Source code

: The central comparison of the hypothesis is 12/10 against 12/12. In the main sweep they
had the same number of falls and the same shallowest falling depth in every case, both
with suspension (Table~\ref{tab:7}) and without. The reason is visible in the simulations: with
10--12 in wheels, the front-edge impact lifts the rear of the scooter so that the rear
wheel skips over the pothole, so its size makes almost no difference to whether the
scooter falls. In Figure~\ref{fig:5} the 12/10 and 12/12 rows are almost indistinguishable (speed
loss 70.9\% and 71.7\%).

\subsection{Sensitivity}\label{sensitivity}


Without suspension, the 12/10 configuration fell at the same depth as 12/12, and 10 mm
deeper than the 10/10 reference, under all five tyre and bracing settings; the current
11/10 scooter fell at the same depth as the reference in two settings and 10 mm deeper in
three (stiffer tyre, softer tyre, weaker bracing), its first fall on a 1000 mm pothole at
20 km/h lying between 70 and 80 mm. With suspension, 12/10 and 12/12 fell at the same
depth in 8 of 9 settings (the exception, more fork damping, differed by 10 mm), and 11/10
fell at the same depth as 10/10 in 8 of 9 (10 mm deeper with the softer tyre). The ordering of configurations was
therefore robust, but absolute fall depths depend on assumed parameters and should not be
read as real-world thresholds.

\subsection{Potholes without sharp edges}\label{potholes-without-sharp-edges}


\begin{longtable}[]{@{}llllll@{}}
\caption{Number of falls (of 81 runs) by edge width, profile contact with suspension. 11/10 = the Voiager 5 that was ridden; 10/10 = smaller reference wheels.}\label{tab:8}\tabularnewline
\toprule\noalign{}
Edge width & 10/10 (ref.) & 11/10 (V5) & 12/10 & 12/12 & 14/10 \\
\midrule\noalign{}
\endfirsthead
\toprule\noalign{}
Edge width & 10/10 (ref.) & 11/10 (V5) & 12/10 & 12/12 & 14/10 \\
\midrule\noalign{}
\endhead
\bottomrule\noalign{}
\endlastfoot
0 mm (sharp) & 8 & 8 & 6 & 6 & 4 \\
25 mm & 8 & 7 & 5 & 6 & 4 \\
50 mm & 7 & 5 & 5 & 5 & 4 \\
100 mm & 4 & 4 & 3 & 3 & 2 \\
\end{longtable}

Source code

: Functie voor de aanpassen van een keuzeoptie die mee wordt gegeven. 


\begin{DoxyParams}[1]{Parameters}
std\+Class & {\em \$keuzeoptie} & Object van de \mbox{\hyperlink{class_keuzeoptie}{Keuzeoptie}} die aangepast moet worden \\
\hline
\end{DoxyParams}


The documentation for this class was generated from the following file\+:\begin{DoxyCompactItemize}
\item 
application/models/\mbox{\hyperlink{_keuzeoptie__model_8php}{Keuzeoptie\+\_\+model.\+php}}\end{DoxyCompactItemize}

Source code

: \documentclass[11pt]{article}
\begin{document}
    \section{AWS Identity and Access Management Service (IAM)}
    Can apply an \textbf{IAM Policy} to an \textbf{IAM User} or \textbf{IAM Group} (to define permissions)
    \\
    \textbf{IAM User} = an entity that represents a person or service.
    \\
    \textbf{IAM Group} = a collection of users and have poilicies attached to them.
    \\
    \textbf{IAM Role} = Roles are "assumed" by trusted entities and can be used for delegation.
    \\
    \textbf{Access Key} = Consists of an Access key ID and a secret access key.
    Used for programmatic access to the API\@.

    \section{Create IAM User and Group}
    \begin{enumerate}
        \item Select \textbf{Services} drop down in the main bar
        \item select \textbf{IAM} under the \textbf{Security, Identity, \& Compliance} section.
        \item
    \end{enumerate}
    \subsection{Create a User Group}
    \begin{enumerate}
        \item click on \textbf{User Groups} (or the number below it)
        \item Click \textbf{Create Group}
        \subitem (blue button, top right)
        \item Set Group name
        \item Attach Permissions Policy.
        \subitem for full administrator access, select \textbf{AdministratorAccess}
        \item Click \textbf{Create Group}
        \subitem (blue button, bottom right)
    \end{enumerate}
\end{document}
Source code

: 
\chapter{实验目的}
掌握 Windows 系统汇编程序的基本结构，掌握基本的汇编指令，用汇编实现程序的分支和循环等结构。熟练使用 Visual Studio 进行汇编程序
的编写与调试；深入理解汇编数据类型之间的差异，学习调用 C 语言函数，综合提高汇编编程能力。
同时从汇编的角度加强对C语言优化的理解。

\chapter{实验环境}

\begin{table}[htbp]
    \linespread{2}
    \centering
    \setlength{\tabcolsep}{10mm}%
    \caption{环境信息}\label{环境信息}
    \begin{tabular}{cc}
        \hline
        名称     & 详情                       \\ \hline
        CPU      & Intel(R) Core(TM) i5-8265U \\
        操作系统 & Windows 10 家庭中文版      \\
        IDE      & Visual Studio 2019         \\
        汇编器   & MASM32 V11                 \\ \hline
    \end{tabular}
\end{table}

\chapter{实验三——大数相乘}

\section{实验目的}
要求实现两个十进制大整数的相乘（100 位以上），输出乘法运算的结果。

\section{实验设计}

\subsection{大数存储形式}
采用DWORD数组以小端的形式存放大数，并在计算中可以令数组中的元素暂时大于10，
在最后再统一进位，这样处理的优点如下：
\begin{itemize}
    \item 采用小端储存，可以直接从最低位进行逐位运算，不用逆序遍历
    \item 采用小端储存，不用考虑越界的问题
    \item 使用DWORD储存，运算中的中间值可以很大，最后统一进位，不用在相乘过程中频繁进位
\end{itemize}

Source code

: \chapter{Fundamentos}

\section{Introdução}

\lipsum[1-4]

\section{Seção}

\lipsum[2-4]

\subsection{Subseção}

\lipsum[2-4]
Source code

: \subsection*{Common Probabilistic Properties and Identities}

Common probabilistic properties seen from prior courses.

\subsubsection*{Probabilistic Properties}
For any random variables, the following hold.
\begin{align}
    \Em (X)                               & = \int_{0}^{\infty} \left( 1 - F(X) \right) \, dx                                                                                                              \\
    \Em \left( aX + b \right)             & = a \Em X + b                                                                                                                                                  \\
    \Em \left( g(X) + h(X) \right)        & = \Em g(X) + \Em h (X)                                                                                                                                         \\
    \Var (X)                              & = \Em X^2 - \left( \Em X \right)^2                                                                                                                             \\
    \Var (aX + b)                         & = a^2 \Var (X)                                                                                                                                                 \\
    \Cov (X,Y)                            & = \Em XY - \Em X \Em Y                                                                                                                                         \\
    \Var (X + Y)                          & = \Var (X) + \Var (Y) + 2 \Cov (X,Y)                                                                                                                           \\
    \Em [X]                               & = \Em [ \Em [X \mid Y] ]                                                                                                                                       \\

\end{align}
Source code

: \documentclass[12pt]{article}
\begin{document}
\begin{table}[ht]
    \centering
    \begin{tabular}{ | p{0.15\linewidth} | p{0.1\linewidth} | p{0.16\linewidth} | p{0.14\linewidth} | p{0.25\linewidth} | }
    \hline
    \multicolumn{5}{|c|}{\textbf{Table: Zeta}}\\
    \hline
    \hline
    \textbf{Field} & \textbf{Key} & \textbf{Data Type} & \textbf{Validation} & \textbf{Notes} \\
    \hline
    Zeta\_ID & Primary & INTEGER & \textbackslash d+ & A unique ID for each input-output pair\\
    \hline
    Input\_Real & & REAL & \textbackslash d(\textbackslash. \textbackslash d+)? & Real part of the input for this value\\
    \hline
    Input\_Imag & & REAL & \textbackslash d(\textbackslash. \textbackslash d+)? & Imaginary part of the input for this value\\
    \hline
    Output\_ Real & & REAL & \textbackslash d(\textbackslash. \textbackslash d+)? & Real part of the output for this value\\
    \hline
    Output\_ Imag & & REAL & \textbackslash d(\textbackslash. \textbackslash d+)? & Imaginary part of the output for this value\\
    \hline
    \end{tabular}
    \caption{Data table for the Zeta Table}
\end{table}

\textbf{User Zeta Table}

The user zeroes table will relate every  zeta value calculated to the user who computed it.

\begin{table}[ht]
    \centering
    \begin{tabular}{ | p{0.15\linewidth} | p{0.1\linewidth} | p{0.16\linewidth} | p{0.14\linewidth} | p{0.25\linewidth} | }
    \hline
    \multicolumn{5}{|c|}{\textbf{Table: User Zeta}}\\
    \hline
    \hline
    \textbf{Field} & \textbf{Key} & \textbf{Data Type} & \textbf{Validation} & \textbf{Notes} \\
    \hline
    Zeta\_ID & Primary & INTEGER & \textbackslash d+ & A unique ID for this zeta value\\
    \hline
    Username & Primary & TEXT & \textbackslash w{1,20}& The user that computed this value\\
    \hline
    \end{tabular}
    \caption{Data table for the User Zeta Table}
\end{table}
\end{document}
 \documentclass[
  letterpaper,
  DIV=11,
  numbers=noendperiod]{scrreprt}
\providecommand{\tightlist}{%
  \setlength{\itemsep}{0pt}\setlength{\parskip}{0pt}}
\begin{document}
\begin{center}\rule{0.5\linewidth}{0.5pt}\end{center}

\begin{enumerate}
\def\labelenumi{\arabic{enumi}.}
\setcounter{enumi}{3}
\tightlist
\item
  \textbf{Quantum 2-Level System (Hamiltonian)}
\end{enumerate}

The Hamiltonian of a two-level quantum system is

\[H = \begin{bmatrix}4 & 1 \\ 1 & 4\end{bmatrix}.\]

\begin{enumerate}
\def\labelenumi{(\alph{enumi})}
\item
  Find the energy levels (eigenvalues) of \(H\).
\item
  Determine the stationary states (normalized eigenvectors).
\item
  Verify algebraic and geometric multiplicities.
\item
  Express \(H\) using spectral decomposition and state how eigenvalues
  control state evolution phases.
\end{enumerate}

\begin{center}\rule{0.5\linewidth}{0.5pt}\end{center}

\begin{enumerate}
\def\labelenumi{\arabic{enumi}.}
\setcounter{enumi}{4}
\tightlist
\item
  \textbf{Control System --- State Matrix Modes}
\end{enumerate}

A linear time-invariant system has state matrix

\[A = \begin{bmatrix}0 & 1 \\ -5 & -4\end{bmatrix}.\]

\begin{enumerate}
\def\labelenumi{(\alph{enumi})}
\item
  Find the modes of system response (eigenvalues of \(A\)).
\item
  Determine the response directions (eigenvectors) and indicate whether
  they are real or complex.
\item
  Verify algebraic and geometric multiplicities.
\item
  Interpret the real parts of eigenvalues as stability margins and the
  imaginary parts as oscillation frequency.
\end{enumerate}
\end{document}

::::

- [WHAT IS EXPECTED]
Pull every line containing "fell" from the entries above and copy it.

- [WORKED SOLUTION]
Without suspension, the 12/10 configuration fell at the same depth as 12/12, and 10 mm
11/10 scooter fell at the same depth as the reference in two settings and 10 mm deeper in
20 km/h lying between 70 and 80 mm. With suspension, 12/10 and 12/12 fell at the same
fell at the same depth as 10/10 in 8 of 9 (10 mm deeper with the softer tyre). The ordering of configurations was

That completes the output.